Open Carpal Tunnel Surgery: 10 Years Later

Many studies have been done on patients who have had open incision carpal tunnel release surgery. The results have shown that symptoms improve right away but it can take months for patients to recover strength and function. And slightly more than half of all patients report a recurrence of hand pain, numbness, and tingling two years after surgery.

If that’s the case then what happens 10 years later? That is the subject of this study from Harvard Medical School in Boston, Massachusetts. One (fellowship-trained) hand surgeon who had performed 211 open carpal tunnel releases contacted his patients 11 to 17 years after the procedure. Using a series of self-assessment surveys, symptoms, function, and patient satisfaction were measured.

Of course, in that amount of time, some patients had died and others could not be located. There were also 27 patients who did not want to be part of the study. But they found 113 people who participated in the study. The patients included adults of all ages from under fifty years of age to sixty and older. There were adults who were actively employed and working, retirees, and pre-and postmenopausal women.

They discovered that three-fourths of the group no longer had any carpal tunnel problems. Most of the problematic symptoms went away in the first year after the surgery. Almost 90 per cent (88 per cent to be exact) were very satisfied or completely satisfied with the results.

For the people who still had some symptoms of carpal tunnel syndrome, the most common symptom was hand weakness (e.g., grip and pinch strength, difficulty opening jars or holding a book). Daytime pain, numbness, and tingling were also reported by a few people.

Patients who had the most difficulty years later were those who also had diabetes, rheumatoid arthritis, osteoarthritis, or polyneuropathy. All of these conditions are linked with carpal tunnel syndrome. It is likely that the problems encountered with functional tasks was really related more to these comorbidities (other conditions) than the after-effects of carpal tunnel surgery.
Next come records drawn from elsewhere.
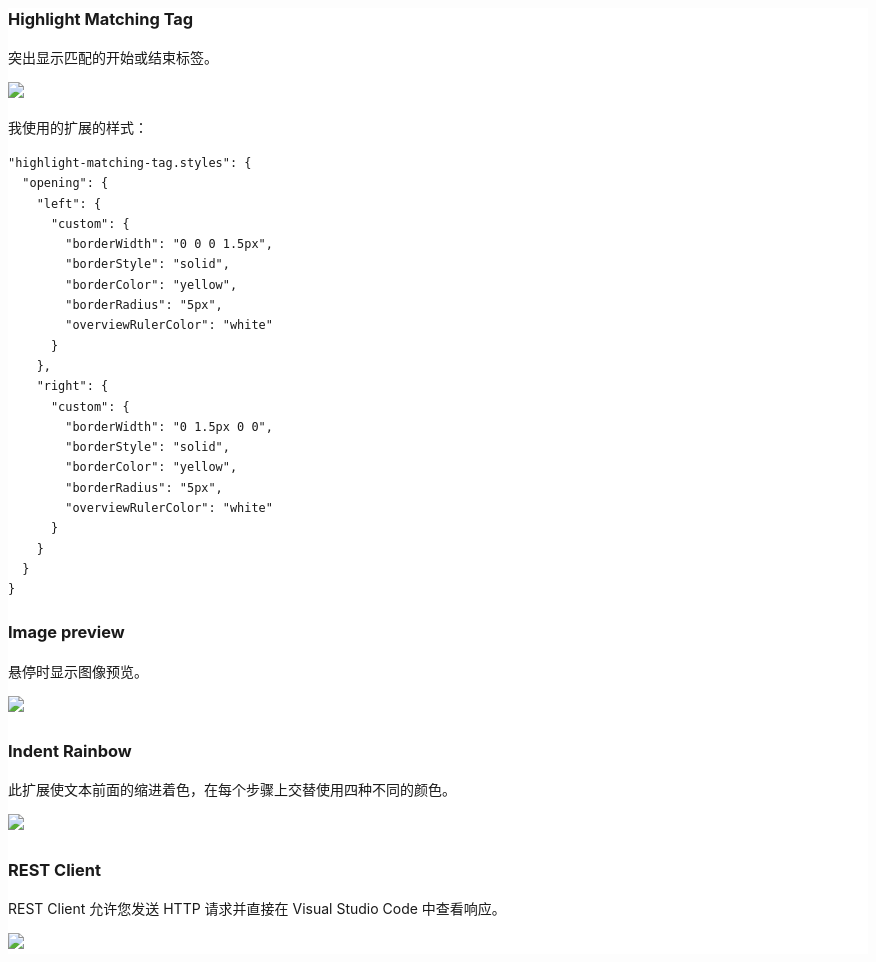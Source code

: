 ### Highlight Matching Tag

突出显示匹配的开始或结束标签。

![]( http://qn2.huat.xyz/202003291648.gif )



 我使用的扩展的样式： 

```
"highlight-matching-tag.styles": {
  "opening": {
    "left": {
      "custom": {
        "borderWidth": "0 0 0 1.5px",
        "borderStyle": "solid",
        "borderColor": "yellow",
        "borderRadius": "5px",
        "overviewRulerColor": "white"
      }
    },
    "right": {
      "custom": {
        "borderWidth": "0 1.5px 0 0",
        "borderStyle": "solid",
        "borderColor": "yellow",
        "borderRadius": "5px",
        "overviewRulerColor": "white"
      }
    }
  }
}
```

### Image preview

悬停时显示图像预览。

![](http://qn.huat.xyz/content/20200329170313.png)

### Indent Rainbow

此扩展使文本前面的缩进着色，在每个步骤上交替使用四种不同的颜色。

![](http://qn.huat.xyz/content/20200329170334.png)

### REST Client

REST Client 允许您发送 HTTP 请求并直接在 Visual Studio Code 中查看响应。

![]( http://qn2.huat.xyz/202003291701.gif )
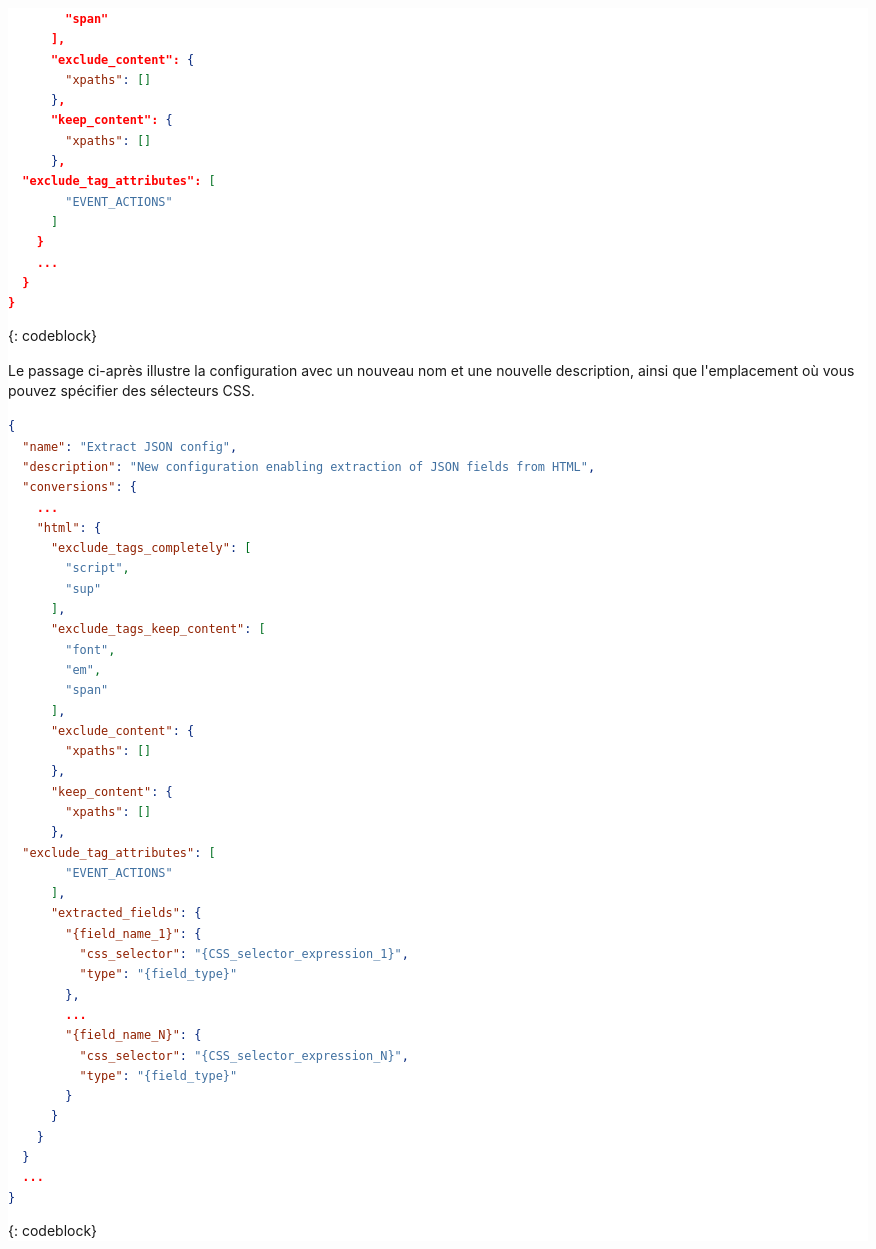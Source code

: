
 ```json
        "span"
      ],
      "exclude_content": {
        "xpaths": []
      },
      "keep_content": {
        "xpaths": []
      },
  "exclude_tag_attributes": [
        "EVENT_ACTIONS"
      ]
    }
    ...
  }
}
```
{: codeblock}

Le passage ci-après illustre la configuration avec un nouveau nom et une nouvelle description, ainsi que l'emplacement où vous pouvez spécifier des sélecteurs CSS.

```json
{
  "name": "Extract JSON config",
  "description": "New configuration enabling extraction of JSON fields from HTML",
  "conversions": {
    ...
    "html": {
      "exclude_tags_completely": [
        "script",
        "sup"
      ],
      "exclude_tags_keep_content": [
        "font",
        "em",
        "span"
      ],
      "exclude_content": {
        "xpaths": []
      },
      "keep_content": {
        "xpaths": []
      },
  "exclude_tag_attributes": [
        "EVENT_ACTIONS"
      ],
      "extracted_fields": {
        "{field_name_1}": {
          "css_selector": "{CSS_selector_expression_1}",
          "type": "{field_type}"
        },
        ...
        "{field_name_N}": {
          "css_selector": "{CSS_selector_expression_N}",
          "type": "{field_type}"
        }
      }
    }
  }
  ...
}
```
{: codeblock}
Only two of the 113 patients had to have a second (repeat) surgery. And only a few patients had pain at night or tenderness along the (healed) incision line. Analysis of all the data did not show any particular pain patterns associated with age. But function was worse in the middle age group (ages 50 to 59). The reason(s) for the connection between middle ages and worse function were unknown. It’s possible that the older age group had worse function but accept their limitations and/or have fewer physical demands placed on them so the loss of function is not as noticeable.

This is one of the few long-term studies of results following open carpal tunnel release. More carpal tunnel surgeries are done endoscopically now with minimally invasive techniques. So it is possible that this will be one-of-a-kind study. But the results clearly show that excellent early improvements are maintained over the long-term with equally excellent reports of patient satisfaction and improved quality of life.